---------- MATERIAL PROVIDED

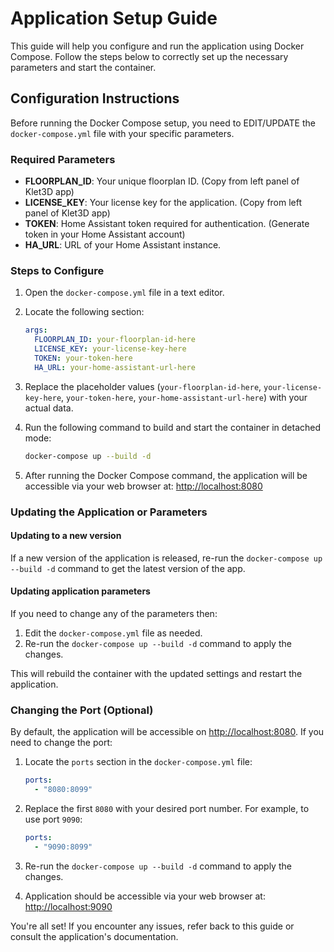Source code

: # Application Setup Guide

This guide will help you configure and run the application using Docker Compose. Follow the steps below to correctly set up the necessary parameters and start the container.

## Configuration Instructions

Before running the Docker Compose setup, you need to EDIT/UPDATE the `docker-compose.yml` file with your specific parameters.

### Required Parameters

- **FLOORPLAN_ID**: Your unique floorplan ID. (Copy from left panel of Klet3D app)
- **LICENSE_KEY**: Your license key for the application. (Copy from left panel of Klet3D app)
- **TOKEN**: Home Assistant token required for authentication. (Generate token in your Home Assistant account)
- **HA_URL**: URL of your Home Assistant instance.

### Steps to Configure

1. Open the `docker-compose.yml` file in a text editor.
2. Locate the following section:

   ```yaml
   args:
     FLOORPLAN_ID: your-floorplan-id-here
     LICENSE_KEY: your-license-key-here
     TOKEN: your-token-here
     HA_URL: your-home-assistant-url-here
   ```

3. Replace the placeholder values (`your-floorplan-id-here`, `your-license-key-here`, `your-token-here`, `your-home-assistant-url-here`) with your actual data.
4. Run the following command to build and start the container in detached mode:

   ```sh
   docker-compose up --build -d
   ```

5. After running the Docker Compose command, the application will be accessible via your web browser at: [http://localhost:8080](http://localhost:8080)

### Updating the Application or Parameters

#### Updating to a new version

If a new version of the application is released, re-run the `docker-compose up --build -d` command to get the latest version of the app.

#### Updating application parameters

If you need to change any of the parameters then:

1. Edit the `docker-compose.yml` file as needed.
2. Re-run the `docker-compose up --build -d` command to apply the changes.

This will rebuild the container with the updated settings and restart the application.

### Changing the Port (Optional)

By default, the application will be accessible on [http://localhost:8080](http://localhost:8080). If you need to change the port:

1. Locate the `ports` section in the `docker-compose.yml` file:

   ```yaml
   ports:
     - "8080:8099"
   ```

2. Replace the first `8080` with your desired port number. For example, to use port `9090`:

   ```yaml
   ports:
     - "9090:8099"
   ```

3. Re-run the `docker-compose up --build -d` command to apply the changes.

4. Application should be accessible via your web browser at: [http://localhost:9090](http://localhost:9090)

You're all set! If you encounter any issues, refer back to this guide or consult the application's documentation.
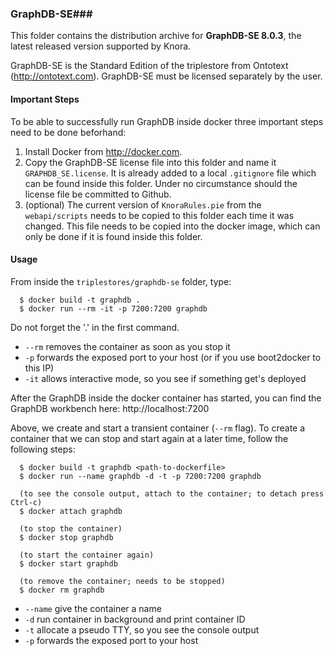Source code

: ### GraphDB-SE###

This folder contains the distribution archive for **GraphDB-SE 8.0.3**, the latest released version supported by Knora.

GraphDB-SE is the Standard Edition of the triplestore from Ontotext (http://ontotext.com). GraphDB-SE must be licensed separately by the user.

#### Important Steps ####

To be able to successfully run GraphDB inside docker three important steps need to be done beforhand:

  1. Install Docker from http://docker.com.
  2. Copy the GraphDB-SE license file into this folder and name it ``GRAPHDB_SE.license``. It is already added to a
     local ``.gitignore`` file which can be found inside this folder. Under no circumstance should the license file be
     committed to Github.
  3. (optional) The current version of ``KnoraRules.pie`` from the ``webapi/scripts`` needs to be copied to this folder
     each time it was changed. This file needs to be copied into the docker image, which can only be done if it is found
     inside this folder.


#### Usage ####

From inside the ``triplestores/graphdb-se`` folder, type:

```
  $ docker build -t graphdb .
  $ docker run --rm -it -p 7200:7200 graphdb
```

Do not forget the '.' in the first command.

 - ``--rm`` removes the container as soon as you stop it
 - ``-p`` forwards the exposed port to your host (or if you use boot2docker to this IP)
 - ``-it`` allows interactive mode, so you see if something get's deployed

After the GraphDB inside the docker container has started, you can find the GraphDB workbench here: http://localhost:7200

Above, we create and start a transient container (``--rm`` flag). To create a container that we can stop and start again
at a later time, follow the following steps:

```
  $ docker build -t graphdb <path-to-dockerfile>
  $ docker run --name graphdb -d -t -p 7200:7200 graphdb
  
  (to see the console output, attach to the container; to detach press Ctrl-c)
  $ docker attach graphdb
    
  (to stop the container)
  $ docker stop graphdb
  
  (to start the container again)
  $ docker start graphdb
  
  (to remove the container; needs to be stopped)
  $ docker rm graphdb
```

 - ``--name`` give the container a name
 - ``-d`` run container in background and print container ID
 - ``-t`` allocate a pseudo TTY, so you see the console output
 - ``-p`` forwards the exposed port to your host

--------------------

▶ YOUR GOAL
Copy the lines above exactly. Start with the line containing "5. After running", end with the line containing "#### Updating to a new version", and include both.

▶ TASK OUTPUT
5. After running the Docker Compose command, the application will be accessible via your web browser at: [http://localhost:8080](http://localhost:8080)

### Updating the Application or Parameters

#### Updating to a new version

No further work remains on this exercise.